Recorded information >>
★ ★ ★ ★ ★

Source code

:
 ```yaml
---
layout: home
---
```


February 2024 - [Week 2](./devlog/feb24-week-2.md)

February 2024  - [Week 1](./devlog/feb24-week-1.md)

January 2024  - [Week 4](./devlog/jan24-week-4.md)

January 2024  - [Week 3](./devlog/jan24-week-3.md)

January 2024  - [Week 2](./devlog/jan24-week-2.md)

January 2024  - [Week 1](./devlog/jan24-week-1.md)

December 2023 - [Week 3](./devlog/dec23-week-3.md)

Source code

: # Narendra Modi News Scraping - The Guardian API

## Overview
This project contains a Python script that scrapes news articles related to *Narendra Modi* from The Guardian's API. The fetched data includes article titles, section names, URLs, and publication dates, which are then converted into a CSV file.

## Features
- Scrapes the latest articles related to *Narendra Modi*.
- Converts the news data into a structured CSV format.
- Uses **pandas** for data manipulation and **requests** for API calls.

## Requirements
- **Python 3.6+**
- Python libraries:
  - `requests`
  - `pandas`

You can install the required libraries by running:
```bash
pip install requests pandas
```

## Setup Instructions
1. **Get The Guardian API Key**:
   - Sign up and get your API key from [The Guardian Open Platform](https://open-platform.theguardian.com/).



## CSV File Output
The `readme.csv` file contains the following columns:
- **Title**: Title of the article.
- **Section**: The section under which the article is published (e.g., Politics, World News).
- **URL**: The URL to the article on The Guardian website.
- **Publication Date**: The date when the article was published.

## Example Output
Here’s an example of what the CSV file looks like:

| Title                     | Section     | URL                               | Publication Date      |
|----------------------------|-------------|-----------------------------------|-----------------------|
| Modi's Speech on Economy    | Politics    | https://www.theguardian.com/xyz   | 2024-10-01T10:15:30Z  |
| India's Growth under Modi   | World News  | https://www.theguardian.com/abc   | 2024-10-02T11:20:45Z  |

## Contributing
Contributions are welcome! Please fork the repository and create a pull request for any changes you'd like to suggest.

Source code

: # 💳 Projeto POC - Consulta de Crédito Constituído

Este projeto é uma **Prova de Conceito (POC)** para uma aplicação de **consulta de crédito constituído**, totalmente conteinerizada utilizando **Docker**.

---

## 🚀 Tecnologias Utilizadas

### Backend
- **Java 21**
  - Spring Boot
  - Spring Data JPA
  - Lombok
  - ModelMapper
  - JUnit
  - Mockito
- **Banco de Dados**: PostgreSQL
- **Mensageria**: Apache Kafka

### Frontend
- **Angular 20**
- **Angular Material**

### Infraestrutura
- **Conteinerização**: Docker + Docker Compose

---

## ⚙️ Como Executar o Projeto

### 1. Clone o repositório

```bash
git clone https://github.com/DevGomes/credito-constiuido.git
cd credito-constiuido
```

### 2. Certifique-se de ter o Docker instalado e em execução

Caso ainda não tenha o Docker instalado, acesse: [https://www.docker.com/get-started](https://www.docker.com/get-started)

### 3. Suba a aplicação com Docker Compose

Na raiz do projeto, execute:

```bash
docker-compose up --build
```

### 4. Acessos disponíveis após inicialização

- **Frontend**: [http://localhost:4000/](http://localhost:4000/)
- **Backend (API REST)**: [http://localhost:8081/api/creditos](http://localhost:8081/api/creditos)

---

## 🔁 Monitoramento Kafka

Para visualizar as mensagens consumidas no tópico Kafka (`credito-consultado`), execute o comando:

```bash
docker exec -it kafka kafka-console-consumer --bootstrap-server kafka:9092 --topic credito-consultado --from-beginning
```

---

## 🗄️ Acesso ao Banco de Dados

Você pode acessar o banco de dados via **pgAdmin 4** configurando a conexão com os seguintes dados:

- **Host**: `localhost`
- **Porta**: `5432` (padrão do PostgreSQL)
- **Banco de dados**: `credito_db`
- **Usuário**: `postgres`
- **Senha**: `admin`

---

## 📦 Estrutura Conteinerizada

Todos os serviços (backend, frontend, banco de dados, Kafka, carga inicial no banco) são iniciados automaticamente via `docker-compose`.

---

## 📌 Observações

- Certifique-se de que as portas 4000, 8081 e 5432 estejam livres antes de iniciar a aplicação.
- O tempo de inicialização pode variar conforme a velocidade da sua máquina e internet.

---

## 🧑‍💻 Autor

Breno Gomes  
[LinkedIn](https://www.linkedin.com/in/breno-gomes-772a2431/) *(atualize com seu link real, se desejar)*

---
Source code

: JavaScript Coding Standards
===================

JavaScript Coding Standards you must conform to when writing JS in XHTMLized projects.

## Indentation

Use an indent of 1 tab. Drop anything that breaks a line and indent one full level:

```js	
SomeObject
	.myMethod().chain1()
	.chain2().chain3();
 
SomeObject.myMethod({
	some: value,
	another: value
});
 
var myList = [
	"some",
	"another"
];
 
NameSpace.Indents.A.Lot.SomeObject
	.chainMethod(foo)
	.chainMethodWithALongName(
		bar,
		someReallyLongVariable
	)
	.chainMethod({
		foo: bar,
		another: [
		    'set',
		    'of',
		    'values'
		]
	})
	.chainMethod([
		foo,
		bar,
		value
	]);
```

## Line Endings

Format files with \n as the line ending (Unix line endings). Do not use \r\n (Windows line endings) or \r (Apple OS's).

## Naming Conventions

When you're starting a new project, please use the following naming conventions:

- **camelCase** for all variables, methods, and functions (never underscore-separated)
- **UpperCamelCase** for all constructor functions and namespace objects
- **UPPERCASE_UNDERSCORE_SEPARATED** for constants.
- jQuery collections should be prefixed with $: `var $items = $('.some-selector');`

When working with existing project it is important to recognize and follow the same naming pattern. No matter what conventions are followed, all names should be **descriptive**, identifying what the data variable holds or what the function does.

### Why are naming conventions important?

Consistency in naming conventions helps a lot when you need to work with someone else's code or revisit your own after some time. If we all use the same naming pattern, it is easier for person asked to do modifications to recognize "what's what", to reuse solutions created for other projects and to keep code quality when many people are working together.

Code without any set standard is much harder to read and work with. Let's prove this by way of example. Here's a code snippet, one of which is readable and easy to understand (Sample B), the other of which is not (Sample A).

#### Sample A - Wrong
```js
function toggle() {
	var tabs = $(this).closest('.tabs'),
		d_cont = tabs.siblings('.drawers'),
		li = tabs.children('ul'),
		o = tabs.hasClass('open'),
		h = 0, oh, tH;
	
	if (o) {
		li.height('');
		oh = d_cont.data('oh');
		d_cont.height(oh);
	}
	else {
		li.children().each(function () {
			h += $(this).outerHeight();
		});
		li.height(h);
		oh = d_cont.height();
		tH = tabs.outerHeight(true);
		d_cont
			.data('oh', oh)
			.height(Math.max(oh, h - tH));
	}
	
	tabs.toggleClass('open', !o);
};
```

★ ★ ★ ★ ★

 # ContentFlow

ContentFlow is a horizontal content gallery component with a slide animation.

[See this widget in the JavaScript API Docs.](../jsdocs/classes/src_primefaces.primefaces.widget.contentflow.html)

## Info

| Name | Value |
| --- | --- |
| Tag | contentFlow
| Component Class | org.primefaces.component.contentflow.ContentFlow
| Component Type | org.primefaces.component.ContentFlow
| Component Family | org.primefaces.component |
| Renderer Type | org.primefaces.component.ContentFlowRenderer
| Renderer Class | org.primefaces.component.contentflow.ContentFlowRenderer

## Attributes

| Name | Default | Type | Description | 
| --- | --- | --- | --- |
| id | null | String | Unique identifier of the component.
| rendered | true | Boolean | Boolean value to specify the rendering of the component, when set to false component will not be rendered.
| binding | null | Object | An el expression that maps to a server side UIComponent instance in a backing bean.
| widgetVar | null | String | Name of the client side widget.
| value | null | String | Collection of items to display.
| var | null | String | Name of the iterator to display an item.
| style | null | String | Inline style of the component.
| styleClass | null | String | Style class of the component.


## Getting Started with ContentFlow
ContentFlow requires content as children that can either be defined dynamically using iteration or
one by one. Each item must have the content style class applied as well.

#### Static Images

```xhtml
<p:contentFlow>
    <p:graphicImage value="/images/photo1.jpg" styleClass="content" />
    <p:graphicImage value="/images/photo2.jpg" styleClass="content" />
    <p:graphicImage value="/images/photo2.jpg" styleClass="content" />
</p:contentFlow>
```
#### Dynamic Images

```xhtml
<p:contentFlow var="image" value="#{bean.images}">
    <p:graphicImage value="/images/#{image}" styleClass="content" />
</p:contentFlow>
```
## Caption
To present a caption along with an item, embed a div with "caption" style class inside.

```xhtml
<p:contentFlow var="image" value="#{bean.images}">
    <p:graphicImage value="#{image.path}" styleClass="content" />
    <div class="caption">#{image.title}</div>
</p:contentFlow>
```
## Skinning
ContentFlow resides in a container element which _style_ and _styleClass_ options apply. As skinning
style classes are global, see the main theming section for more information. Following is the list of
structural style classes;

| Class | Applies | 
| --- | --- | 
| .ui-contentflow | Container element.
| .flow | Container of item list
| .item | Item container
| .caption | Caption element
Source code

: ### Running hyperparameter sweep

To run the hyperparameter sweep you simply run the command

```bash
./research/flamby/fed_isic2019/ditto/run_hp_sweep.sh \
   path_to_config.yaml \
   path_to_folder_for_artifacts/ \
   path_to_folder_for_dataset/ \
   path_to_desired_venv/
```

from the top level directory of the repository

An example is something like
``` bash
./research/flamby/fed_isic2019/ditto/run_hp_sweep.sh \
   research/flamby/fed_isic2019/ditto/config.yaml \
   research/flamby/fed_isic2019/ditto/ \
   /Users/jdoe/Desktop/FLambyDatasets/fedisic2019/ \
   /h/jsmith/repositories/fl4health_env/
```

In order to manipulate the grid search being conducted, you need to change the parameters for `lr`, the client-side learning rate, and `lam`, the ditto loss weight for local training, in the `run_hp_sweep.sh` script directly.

★ ★ ★ ★ ★

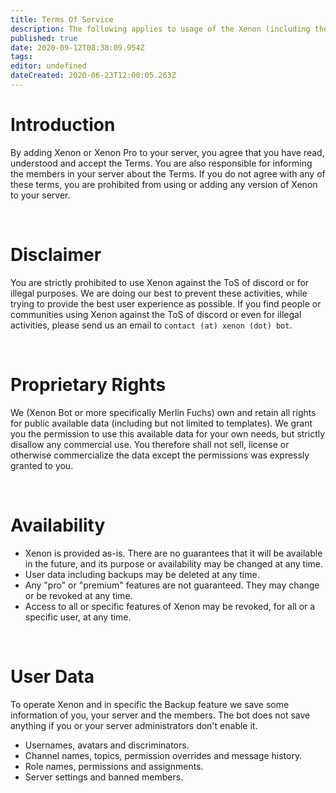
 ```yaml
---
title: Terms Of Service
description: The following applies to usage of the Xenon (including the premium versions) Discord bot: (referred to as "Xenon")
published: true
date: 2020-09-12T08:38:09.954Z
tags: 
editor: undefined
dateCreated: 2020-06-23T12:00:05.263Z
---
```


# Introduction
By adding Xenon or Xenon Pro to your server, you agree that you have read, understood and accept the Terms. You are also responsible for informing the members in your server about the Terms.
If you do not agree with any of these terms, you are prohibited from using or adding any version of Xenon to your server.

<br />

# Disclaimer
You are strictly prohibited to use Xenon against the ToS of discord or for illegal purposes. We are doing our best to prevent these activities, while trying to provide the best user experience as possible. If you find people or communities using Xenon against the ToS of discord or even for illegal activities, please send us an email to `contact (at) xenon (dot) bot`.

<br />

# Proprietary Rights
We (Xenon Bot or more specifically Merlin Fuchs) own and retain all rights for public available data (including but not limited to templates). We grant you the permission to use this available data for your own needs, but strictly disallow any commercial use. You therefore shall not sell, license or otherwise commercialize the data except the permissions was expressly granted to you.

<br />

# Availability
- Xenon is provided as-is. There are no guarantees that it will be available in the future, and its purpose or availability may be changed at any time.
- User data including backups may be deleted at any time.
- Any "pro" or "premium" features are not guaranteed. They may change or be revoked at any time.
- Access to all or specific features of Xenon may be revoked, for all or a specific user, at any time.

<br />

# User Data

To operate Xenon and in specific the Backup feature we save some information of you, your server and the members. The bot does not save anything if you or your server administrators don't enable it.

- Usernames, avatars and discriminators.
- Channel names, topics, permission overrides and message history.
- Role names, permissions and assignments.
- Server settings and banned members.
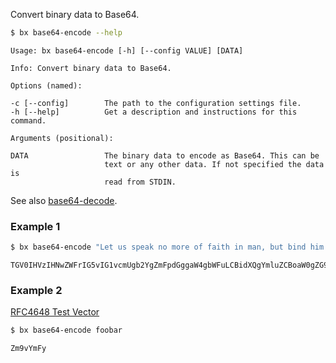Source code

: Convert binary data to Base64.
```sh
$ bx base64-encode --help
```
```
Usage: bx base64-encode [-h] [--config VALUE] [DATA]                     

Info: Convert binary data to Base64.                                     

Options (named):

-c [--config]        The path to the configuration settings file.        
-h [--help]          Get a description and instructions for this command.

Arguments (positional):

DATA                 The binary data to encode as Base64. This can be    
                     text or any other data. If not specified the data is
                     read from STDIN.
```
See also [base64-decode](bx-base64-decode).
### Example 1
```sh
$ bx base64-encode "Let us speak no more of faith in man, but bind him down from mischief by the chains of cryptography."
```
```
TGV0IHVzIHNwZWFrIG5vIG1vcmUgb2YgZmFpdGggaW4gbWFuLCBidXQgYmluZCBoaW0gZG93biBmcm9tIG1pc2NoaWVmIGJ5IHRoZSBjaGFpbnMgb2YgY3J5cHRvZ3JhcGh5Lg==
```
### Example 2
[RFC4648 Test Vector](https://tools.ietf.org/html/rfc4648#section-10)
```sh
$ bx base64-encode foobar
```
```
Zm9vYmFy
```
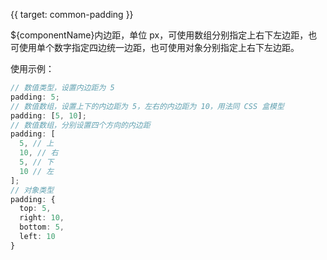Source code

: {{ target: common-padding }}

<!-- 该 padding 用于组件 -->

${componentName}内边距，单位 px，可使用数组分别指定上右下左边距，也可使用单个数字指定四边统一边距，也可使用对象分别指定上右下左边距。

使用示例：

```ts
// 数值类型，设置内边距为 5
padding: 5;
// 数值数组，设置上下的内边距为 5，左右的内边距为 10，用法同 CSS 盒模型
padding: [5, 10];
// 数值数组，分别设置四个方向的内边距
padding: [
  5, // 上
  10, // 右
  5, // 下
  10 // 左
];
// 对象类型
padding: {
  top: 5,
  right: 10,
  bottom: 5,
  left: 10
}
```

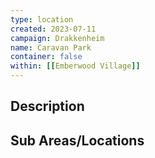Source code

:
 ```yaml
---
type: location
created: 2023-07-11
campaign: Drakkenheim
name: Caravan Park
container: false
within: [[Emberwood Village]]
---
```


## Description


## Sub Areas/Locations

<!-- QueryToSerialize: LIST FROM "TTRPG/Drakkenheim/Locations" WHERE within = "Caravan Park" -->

★ ★ ★ ★ ★

In the entries above, find each line with the word "items" and show it.

Exercise result >>
- jQuery collections should be prefixed with $: `var $items = $('.some-selector');`
| value | null | String | Collection of items to display.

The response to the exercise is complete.